Ground-connecting-wall uses solid element, and contact surface is set between ground-connecting-wall and the soil body.
3.2) classification of constitutive model
Conventional constitutive model is divided into the bullet of 3 major classes, elastic class model, bullet-ideal plasticity class model and strain hardening class
Plasticity model.Elastic model is due to that can not reflect the plastic property of the soil body, preferably simulation active earth pressure and can not be broken ground
Pressure is thus not suitable for the analysis of excavation of foundation pit.The MC models and DP models of bullet-ideal plasticity are due to past using single rigidity
It is past to cause very big hole bottom resilience, it is difficult to while providing soil deformation after rational deformation of wall and wall.It can consider that bury should
Become hardening characteristics, the difference that loading and off-load can be distinguished and its rigidity dependent on stress history and the hardening class model of stress path
Such as MCC models and HS models, soil deformation situation after relatively reasonable deformation of wall and wall can be provided simultaneously.Under sensitive environment
Design of Excavation Project needs the deformation of the soil body after critical concern wall, from meeting requirement of engineering and convenient and practical angle,
It is proposed with the excavation of foundation pit numerical analysis under the sensitive environment of MCC and HS models progress.According to the characteristics of model itself, Ke Yi great
Cause to judge applicability of the various constitutive models in foundation ditch numerical value excavates analysis, refer to Fig. 1.

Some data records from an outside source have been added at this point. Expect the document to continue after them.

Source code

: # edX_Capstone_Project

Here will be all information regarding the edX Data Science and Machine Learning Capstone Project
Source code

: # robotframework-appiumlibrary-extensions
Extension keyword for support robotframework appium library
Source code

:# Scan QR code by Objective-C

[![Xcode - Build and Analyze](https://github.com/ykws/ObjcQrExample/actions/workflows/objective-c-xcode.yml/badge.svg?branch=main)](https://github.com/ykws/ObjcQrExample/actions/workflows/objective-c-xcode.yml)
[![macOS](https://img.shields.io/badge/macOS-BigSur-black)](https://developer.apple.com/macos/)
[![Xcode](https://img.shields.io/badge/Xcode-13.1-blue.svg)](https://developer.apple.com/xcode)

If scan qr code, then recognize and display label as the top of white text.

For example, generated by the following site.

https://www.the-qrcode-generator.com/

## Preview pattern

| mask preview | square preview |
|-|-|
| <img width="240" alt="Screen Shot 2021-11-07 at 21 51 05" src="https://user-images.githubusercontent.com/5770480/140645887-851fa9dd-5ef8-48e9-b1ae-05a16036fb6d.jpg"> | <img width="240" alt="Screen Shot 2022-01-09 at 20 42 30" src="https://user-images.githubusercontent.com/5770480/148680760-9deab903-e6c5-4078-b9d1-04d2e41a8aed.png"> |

3.3) selection of constitutive model and its determination of initial parameter values
According to step 2.2), mainly using modified Cam-clay (MCC models), sandy gravel uses mole coulomb model (MC
Model).Modified Cam-clay is needed in 4 model parameters, i.e. v-lnp' planes in slope λ, the v-lnp' plane of normal consolidation line
The slope M of CSL lines, Poisson's ratio v (or shear modulus G) on slope κ, p'-q' faces of resilience line.Wherein λ and κ can be real according to consolidation
Test and tried to achieve respectively by formula 2 and formula 3.

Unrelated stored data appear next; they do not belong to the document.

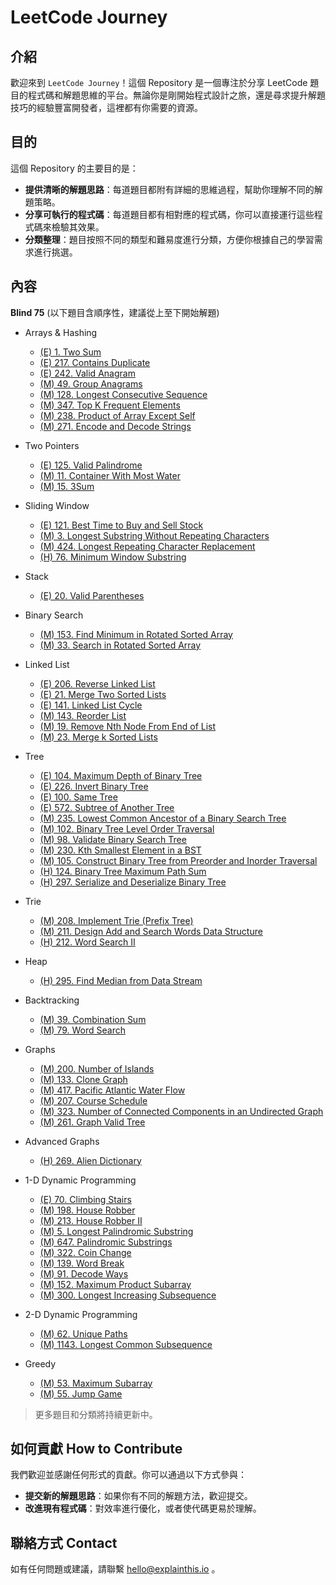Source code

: # LeetCode Journey

## 介紹
歡迎來到 `LeetCode Journey`！這個 Repository 是一個專注於分享 LeetCode 題目的程式碼和解題思維的平台。無論你是剛開始程式設計之旅，還是尋求提升解題技巧的經驗豐富開發者，這裡都有你需要的資源。

## 目的
這個 Repository 的主要目的是：

* **提供清晰的解題思路**：每道題目都附有詳細的思維過程，幫助你理解不同的解題策略。
* **分享可執行的程式碼**：每道題目都有相對應的程式碼，你可以直接運行這些程式碼來檢驗其效果。
* **分類整理**：題目按照不同的類型和難易度進行分類，方便你根據自己的學習需求進行挑選。

## 內容
**Blind 75**
(以下題目含順序性，建議從上至下開始解題)
* Arrays & Hashing
    * [(E) 1. Two Sum](solutions/1.%20Two%20Sum/)
    * [(E) 217. Contains Duplicate](solutions/217.%20Contains%20Duplicate/)
    * [(E) 242. Valid Anagram](solutions/242.%20Valid%20Anagram/)
    * [(M) 49. Group Anagrams](solutions/49.%20Group%20Anagrams/)
    * [(M) 128. Longest Consecutive Sequence](solutions/128.%20Longest%20Consecutive%20Sequence/)
    * [(M) 347. Top K Frequent Elements](solutions/347.%20Top%20K%20Frequent%20Elements/)
    * [(M) 238. Product of Array Except Self](solutions/238.%20Product%20of%20Array%20Except%20Self)
    * [(M) 271. Encode and Decode Strings](solutions/271.%20Encode%20and%20Decode%20Strings)
    
* Two Pointers
    * [(E) 125. Valid Palindrome](solutions/125.%20Valid%20Palindrome/)
    * [(M) 11. Container With Most Water](solutions/11.%20Container%20With%20Most%20Water/)
    * [(M) 15. 3Sum](solutions/15.%203Sum/)

* Sliding Window
    * [(E) 121. Best Time to Buy and Sell Stock](solutions/121.%20Best%20Time%20to%20Buy%20and%20Sell%20Stock/)
    * [(M) 3. Longest Substring Without Repeating Characters](solutions/3.%20Longest%20Substring%20Without%20Repeating%20Characters)
    * [(M) 424. Longest Repeating Character Replacement](solutions/424.%20Longest%20Repeating%20Character%20Replacement)
    * [(H) 76. Minimum Window Substring](solutions/76.%20Minimum%20Window%20Substring/)

* Stack
    * [(E) 20. Valid Parentheses](solutions/20.%20Valid%20Parentheses/)

* Binary Search
    * [(M) 153. Find Minimum in Rotated Sorted Array](solutions/153.%20Find%20Minimum%20in%20Rotated%20Sorted%20Array/)
    * [(M) 33. Search in Rotated Sorted Array](solutions/33.%20Search%20in%20Rotated%20Sorted%20Array/)

* Linked List
    * [(E) 206. Reverse Linked List](solutions/206.%20Reverse%20Linked%20List/)
    * [(E) 21. Merge Two Sorted Lists](solutions/21.%20Merge%20Two%20Sorted%20Lists/)
    * [(E) 141. Linked List Cycle](solutions/141.%20Linked%20List%20Cycle/)
    * [(M) 143. Reorder List](solutions/143.%20Reorder%20List/)
    * [(M) 19. Remove Nth Node From End of List](solutions/19.%20Remove%20Nth%20Node%20From%20End%20of%20List/)
    * [(M) 23. Merge k Sorted Lists](solutions/23.%20Merge%20k%20Sorted%20Lists/)

* Tree
    * [(E) 104. Maximum Depth of Binary Tree](solutions/104.%20Maximum%20Depth%20of%20Binary%20Tree/)
    * [(E) 226. Invert Binary Tree](solutions/226.%20Invert%20Binary%20Tree/)
    * [(E) 100. Same Tree](solutions/100.%20Same%20Tree/)
    * [(E) 572. Subtree of Another Tree](solutions/572.%20Subtree%20of%20Another%20Tree/)
    * [(M) 235. Lowest Common Ancestor of a Binary Search Tree](solutions/235.%20Lowest%20Common%20Ancestor%20of%20a%20Binary%20Search%20Tree/)
    * [(M) 102. Binary Tree Level Order Traversal](solutions/102.%20Binary%20Tree%20Level%20Order%20Traversal/)
    * [(M) 98. Validate Binary Search Tree](solutions/98.%20Validate%20Binary%20Search%20Tree/)
    * [(M) 230. Kth Smallest Element in a BST](solutions/230.%20Kth%20Smallest%20Element%20in%20a%20BST/)
    * [(M) 105. Construct Binary Tree from Preorder and Inorder Traversal](solutions/105.%20Construct%20Binary%20Tree%20from%20Preorder%20and%20Inorder%20Traversal/)
    * [(H) 124. Binary Tree Maximum Path Sum](solutions/124.%20Binary%20Tree%20Maximum%20Path%20Sum/)
    * [(H) 297. Serialize and Deserialize Binary Tree](solutions/297.%20Serialize%20and%20Deserialize%20Binary%20Tree/)

* Trie
  * [(M) 208. Implement Trie (Prefix Tree)](solutions/208.%20Implement%20Trie%20(Prefix%20Tree)/)
  * [(M) 211. Design Add and Search Words Data Structure](solutions/211.%20Design%20Add%20and%20Search%20Words%20Data%20Structure/)
  * [(H) 212. Word Search II](solutions/212.%20Word%20Search%20II/)

* Heap
  * [(H) 295. Find Median from Data Stream](solutions/295.%20Find%20Median%20from%20Data%20Stream/)

* Backtracking
  * [(M) 39. Combination Sum](solutions/39.%20Combination%20Sum/)
  * [(M) 79. Word Search](solutions/79.%20Word%20Search/)

* Graphs
  * [(M) 200. Number of Islands](solutions/200.%20Number%20of%20Islands/)
  * [(M) 133. Clone Graph](solutions/133.%20Clone%20Graph/)
  * [(M) 417. Pacific Atlantic Water Flow](solutions/417.%20Pacific%20Atlantic%20Water%20Flow/)
  * [(M) 207. Course Schedule](solutions/207.%20Course%20Schedule/)
  * [(M) 323. Number of Connected Components in an Undirected Graph](solutions/323.%20Number%20of%20Connected%20Components%20in%20an%20Undirected%20Graph/)
  * [(M) 261. Graph Valid Tree](solutions/261.%20Graph%20Valid%20Tree/)

* Advanced Graphs
  * [(H) 269. Alien Dictionary](solutions/269.%20Alien%20Dictionary/)

* 1-D Dynamic Programming
  * [(E) 70. Climbing Stairs](solutions/70.%20Climbing%20Stairs/)
  * [(M) 198. House Robber](solutions/198.%20House%20Robber/)
  * [(M) 213. House Robber II](solutions/213.%20House%20Robber%20II/)
  * [(M) 5. Longest Palindromic Substring](solutions/5.%20Longest%20Palindromic%20Substring/)
  * [(M) 647. Palindromic Substrings](solutions/647.%20Palindromic%20Substrings/)
  * [(M) 322. Coin Change](solutions/322.%20Coin%20Change/)
  * [(M) 139. Word Break](solutions/139.%20Word%20Break/)
  * [(M) 91. Decode Ways](solutions/91.%20Decode%20Ways/)
  * [(M) 152. Maximum Product Subarray](solutions/152.%20Maximum%20Product%20Subarray/)
  * [(M) 300. Longest Increasing Subsequence](solutions/300.%20Longest%20Increasing%20Subsequence/)

* 2-D Dynamic Programming
  * [(M) 62. Unique Paths](solutions/62.%20Unique%20Paths/)
  * [(M) 1143. Longest Common Subsequence](solutions/1143.%20Longest%20Common%20Subsequence/)

* Greedy
  * [(M) 53. Maximum Subarray](solutions/53.%20Maximum%20Subarray/)
  * [(M) 55. Jump Game](solutions/55.%20Jump%20Game/)

> 更多題目和分類將持續更新中。

## 如何貢獻 How to Contribute

我們歡迎並感謝任何形式的貢獻。你可以通過以下方式參與：

- **提交新的解題思路**：如果你有不同的解題方法，歡迎提交。
- **改進現有程式碼**：對效率進行優化，或者使代碼更易於理解。


## 聯絡方式 Contact

如有任何問題或建議，請聯繫 [hello@explainthis.io](hello@explainthis.io) 。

C in formulacAnd CsRespectively native cake compressibility and swelling index.M can be obtained according to triaxial compression test by formula 4.
In formulaThe effective angle of inner friction obtained for triaxial test.
In addition modified Cam-clay is still needed 2 state parameters, i.e. initial void ratio e0With preconsolidation pressure p0。
The major parameter of mole coulomb model is:Natural density γ, cohesive strength c, internal friction angleModulus of pressure E, Poisson
Compare v.
3.4) generation of sample parameter
Obtain after initial parameter, carry out initial numerical computations, and contrast with measured result.It is determined that needing the soil of inverting
Layer and inverting Soil Parameters, then on the basis of calculating parameter, with certain multiple extended parameter (parameter of expansion
Result of calculation should be able to include the result of actual monitoring), then the extended parameter of inverting soil layer is subjected to permutation and combination, form sample ginseng
Number, finally substitutes into computation model by the parameter of sample, is respectively calculated, enters the result of calculation of sample parameter after the completion of calculating
Row is arranged.In addition also need to randomly select several groups of test parameters being located between sample parameter (for testing neutral net mould
Type), carry out numerical computations and arrange its result.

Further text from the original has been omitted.